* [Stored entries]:
────────────────────

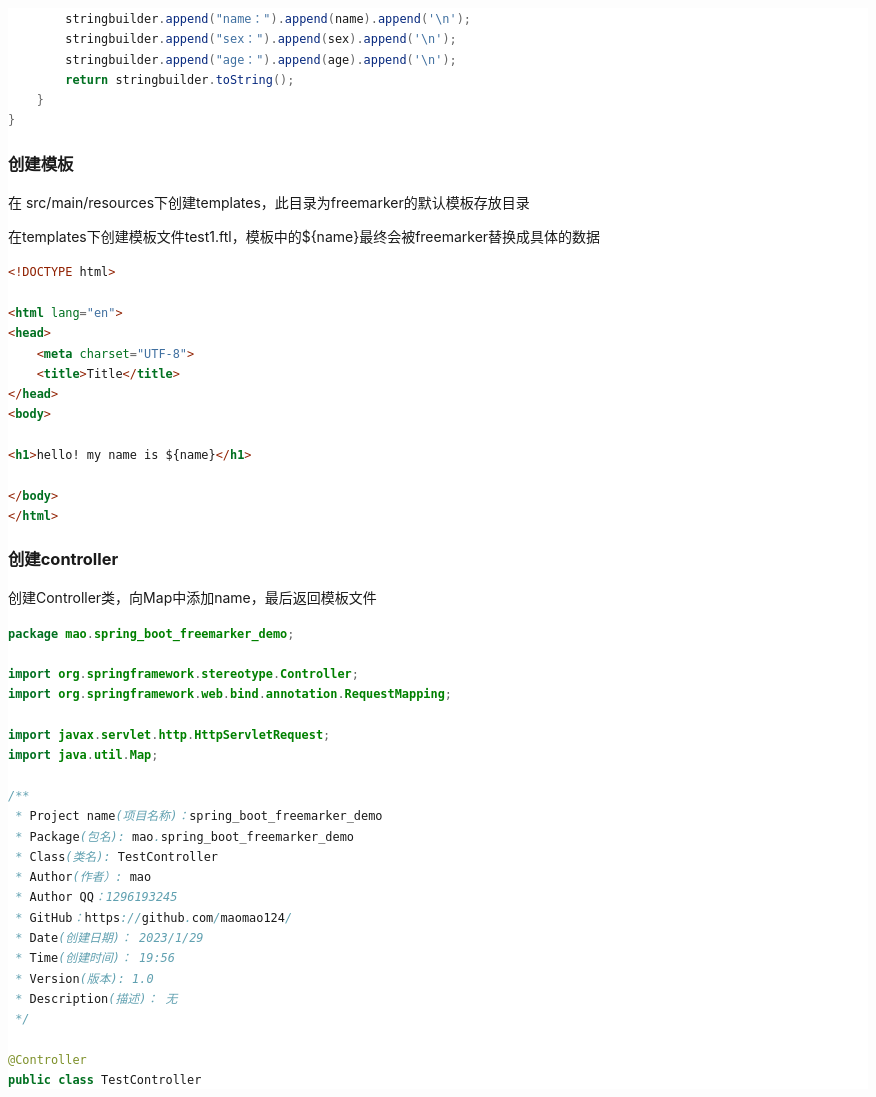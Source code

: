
 ```java
        stringbuilder.append("name：").append(name).append('\n');
        stringbuilder.append("sex：").append(sex).append('\n');
        stringbuilder.append("age：").append(age).append('\n');
        return stringbuilder.toString();
    }
}
```







### 创建模板

在 src/main/resources下创建templates，此目录为freemarker的默认模板存放目录

在templates下创建模板文件test1.ftl，模板中的${name}最终会被freemarker替换成具体的数据



```html
<!DOCTYPE html>

<html lang="en">
<head>
    <meta charset="UTF-8">
    <title>Title</title>
</head>
<body>

<h1>hello! my name is ${name}</h1>

</body>
</html>
```





### 创建controller

创建Controller类，向Map中添加name，最后返回模板文件



```java
package mao.spring_boot_freemarker_demo;

import org.springframework.stereotype.Controller;
import org.springframework.web.bind.annotation.RequestMapping;

import javax.servlet.http.HttpServletRequest;
import java.util.Map;

/**
 * Project name(项目名称)：spring_boot_freemarker_demo
 * Package(包名): mao.spring_boot_freemarker_demo
 * Class(类名): TestController
 * Author(作者）: mao
 * Author QQ：1296193245
 * GitHub：https://github.com/maomao124/
 * Date(创建日期)： 2023/1/29
 * Time(创建时间)： 19:56
 * Version(版本): 1.0
 * Description(描述)： 无
 */

@Controller
public class TestController
```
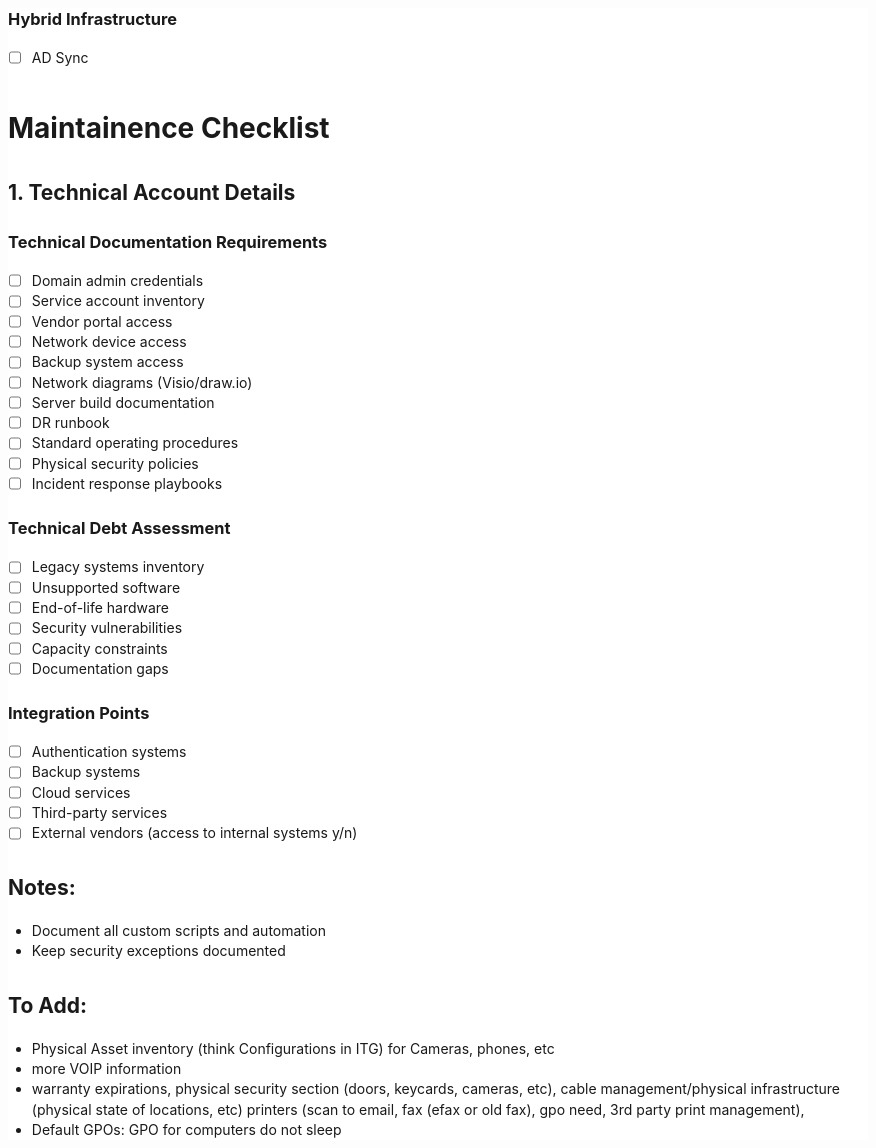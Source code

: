 ### Hybrid Infrastructure
- [ ] AD Sync

# Maintainence Checklist

## 1. Technical Account Details
### Technical Documentation Requirements
- [ ] Domain admin credentials
- [ ] Service account inventory
- [ ] Vendor portal access
- [ ] Network device access
- [ ] Backup system access
- [ ] Network diagrams (Visio/draw.io)
- [ ] Server build documentation
- [ ] DR runbook
- [ ] Standard operating procedures
- [ ] Physical security policies
- [ ] Incident response playbooks

### Technical Debt Assessment
- [ ] Legacy systems inventory
- [ ] Unsupported software
- [ ] End-of-life hardware
- [ ] Security vulnerabilities
- [ ] Capacity constraints
- [ ] Documentation gaps

### Integration Points
- [ ] Authentication systems
- [ ] Backup systems
- [ ] Cloud services
- [ ] Third-party services
- [ ] External vendors (access to internal systems y/n)

## Notes:
- Document all custom scripts and automation
- Keep security exceptions documented

## To Add:
- Physical Asset inventory (think Configurations in ITG) for Cameras, phones, etc
- more VOIP information
- warranty expirations, physical security section (doors, keycards, cameras, etc), cable management/physical infrastructure (physical state of locations, etc)
    printers (scan to email, fax (efax or old fax), gpo need, 3rd party print management), 
- Default GPOs: GPO for computers do not sleep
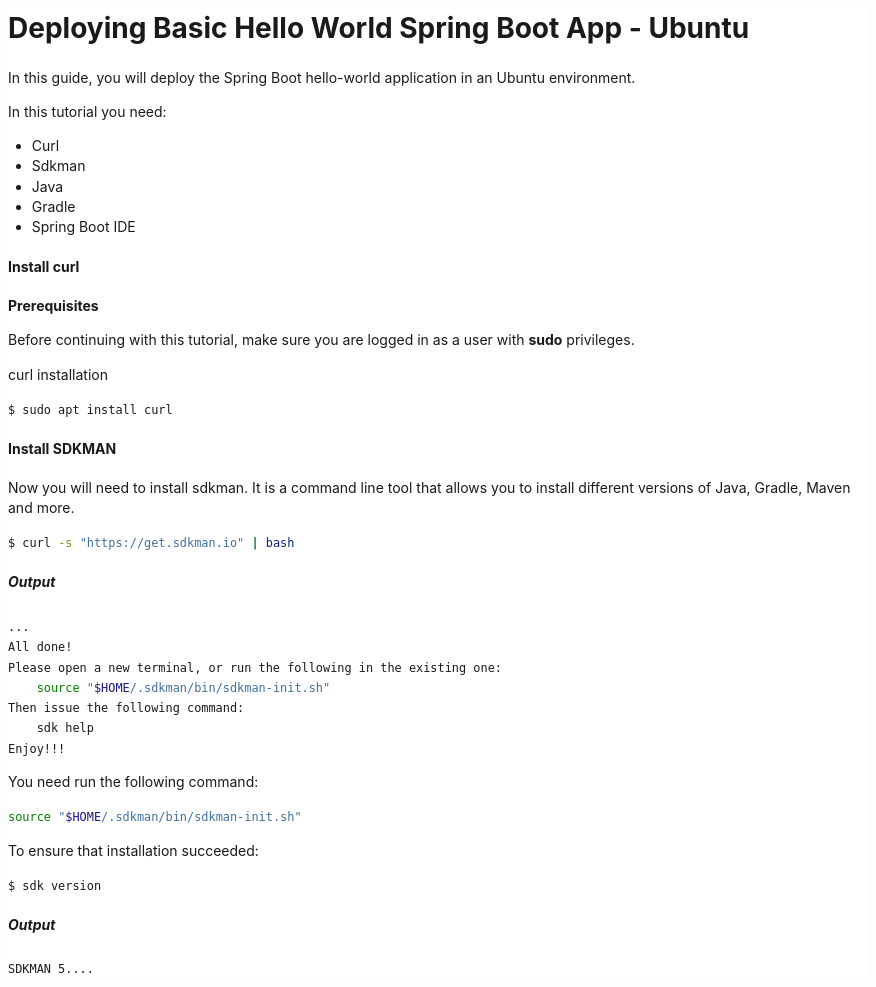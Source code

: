 # Deploying Basic Hello World Spring Boot App - Ubuntu

In this guide, you will deploy the Spring Boot hello-world application in an Ubuntu environment.

In this tutorial you need:

* Curl
* Sdkman
* Java
* Gradle
* Spring Boot IDE

#### Install curl

**Prerequisites**

Before continuing with this tutorial, make sure you are logged in as a user with **sudo** privileges.

curl installation
```sh
$ sudo apt install curl
```

#### Install SDKMAN
Now you will need to install sdkman. It is a command line tool that allows you to install different versions of Java, Gradle, Maven and more.

```sh
$ curl -s "https://get.sdkman.io" | bash
```
##### Output
```sh
...
All done!
Please open a new terminal, or run the following in the existing one:
    source "$HOME/.sdkman/bin/sdkman-init.sh"
Then issue the following command:
    sdk help
Enjoy!!!
```

You need run the following command:
```sh
source "$HOME/.sdkman/bin/sdkman-init.sh"
```

To ensure that installation succeeded:
```sh
$ sdk version
```
##### Output
```sh
SDKMAN 5....
```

────────────────────

* [TO DO]:
Among the lines above, repeat exactly those from the line with "- [ ] Server build documentation" to the line with "- Keep security exceptions documented", counting both ends.

* [RESULT OF THE EXERCISE]:
- [ ] Server build documentation
- [ ] DR runbook
- [ ] Standard operating procedures
- [ ] Physical security policies
- [ ] Incident response playbooks

### Technical Debt Assessment
- [ ] Legacy systems inventory
- [ ] Unsupported software
- [ ] End-of-life hardware
- [ ] Security vulnerabilities
- [ ] Capacity constraints
- [ ] Documentation gaps

### Integration Points
- [ ] Authentication systems
- [ ] Backup systems
- [ ] Cloud services
- [ ] Third-party services
- [ ] External vendors (access to internal systems y/n)

## Notes:
- Document all custom scripts and automation
- Keep security exceptions documented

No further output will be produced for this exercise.